:: Your assignment ::
Which of the lines below include "rxSpeed"? Each one should be copied out.

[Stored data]
◆ ◆ ◆ ◆ ◆ ◆ ◆

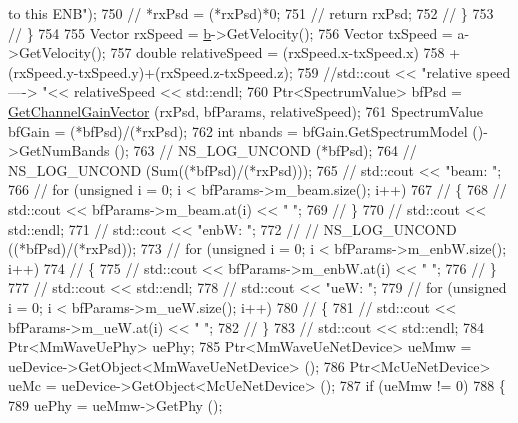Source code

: \begin{DoxyCode}
{       to this ENB");}
750                 \textcolor{comment}{//      *rxPsd = (*rxPsd)*0;}
751                 \textcolor{comment}{//      return rxPsd;}
752 \textcolor{comment}{//              \}}
753 \textcolor{comment}{//      \}}
754 
755         Vector rxSpeed = \hyperlink{buildings__pathloss_8m_a21ad0bd836b90d08f4cf640b4c298e7c}{b}->GetVelocity();
756         Vector txSpeed = a->GetVelocity();
757         \textcolor{keywordtype}{double} relativeSpeed = (rxSpeed.x-txSpeed.x)
758                         +(rxSpeed.y-txSpeed.y)+(rxSpeed.z-txSpeed.z);
759 \textcolor{comment}{//std::cout << "relative speed ---->  "<< relativeSpeed << std::endl;}
760         Ptr<SpectrumValue> bfPsd = \hyperlink{classns3_1_1MmWaveBeamforming_a874dc6be592a7e9665bf855990f6f1b4}{GetChannelGainVector} (rxPsd, bfParams,  
      relativeSpeed);
761         SpectrumValue bfGain = (*bfPsd)/(*rxPsd);
762         \textcolor{keywordtype}{int} nbands = bfGain.GetSpectrumModel ()->GetNumBands ();
763 \textcolor{comment}{//      NS\_LOG\_UNCOND (*bfPsd);}
764 \textcolor{comment}{//      NS\_LOG\_UNCOND (Sum((*bfPsd)/(*rxPsd)));}
765 \textcolor{comment}{//      std::cout << "beam: ";}
766 \textcolor{comment}{//      for (unsigned i = 0; i < bfParams->m\_beam.size(); i++)}
767 \textcolor{comment}{//      \{}
768 \textcolor{comment}{//              std::cout << bfParams->m\_beam.at(i) << " ";}
769 \textcolor{comment}{//      \}}
770 \textcolor{comment}{//      std::cout << std::endl;}
771 \textcolor{comment}{//      std::cout << "enbW: ";}
772 \textcolor{comment}{//      //      NS\_LOG\_UNCOND ((*bfPsd)/(*rxPsd));}
773 \textcolor{comment}{//      for (unsigned i = 0; i < bfParams->m\_enbW.size(); i++)}
774 \textcolor{comment}{//      \{}
775 \textcolor{comment}{//              std::cout << bfParams->m\_enbW.at(i) << " ";}
776 \textcolor{comment}{//      \}}
777 \textcolor{comment}{//      std::cout << std::endl;}
778 \textcolor{comment}{//      std::cout << "ueW: ";}
779 \textcolor{comment}{//      for (unsigned i = 0; i < bfParams->m\_ueW.size(); i++)}
780 \textcolor{comment}{//              \{}
781 \textcolor{comment}{//                      std::cout << bfParams->m\_ueW.at(i) << " ";}
782 \textcolor{comment}{//              \}}
783 \textcolor{comment}{//              std::cout << std::endl;}
784         Ptr<MmWaveUePhy> uePhy;
785         Ptr<MmWaveUeNetDevice> ueMmw = ueDevice->GetObject<MmWaveUeNetDevice> ();
786         Ptr<McUeNetDevice> ueMc = ueDevice->GetObject<McUeNetDevice> ();
787         \textcolor{keywordflow}{if} (ueMmw != 0) 
788         \{
789                 uePhy = ueMmw->GetPhy ();

\end{DoxyCode}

◆ ◆ ◆ ◆ ◆ ◆ ◆

:: Problem solution ::
755         Vector rxSpeed = \hyperlink{buildings__pathloss_8m_a21ad0bd836b90d08f4cf640b4c298e7c}{b}->GetVelocity();
757         \textcolor{keywordtype}{double} relativeSpeed = (rxSpeed.x-txSpeed.x)
758                         +(rxSpeed.y-txSpeed.y)+(rxSpeed.z-txSpeed.z);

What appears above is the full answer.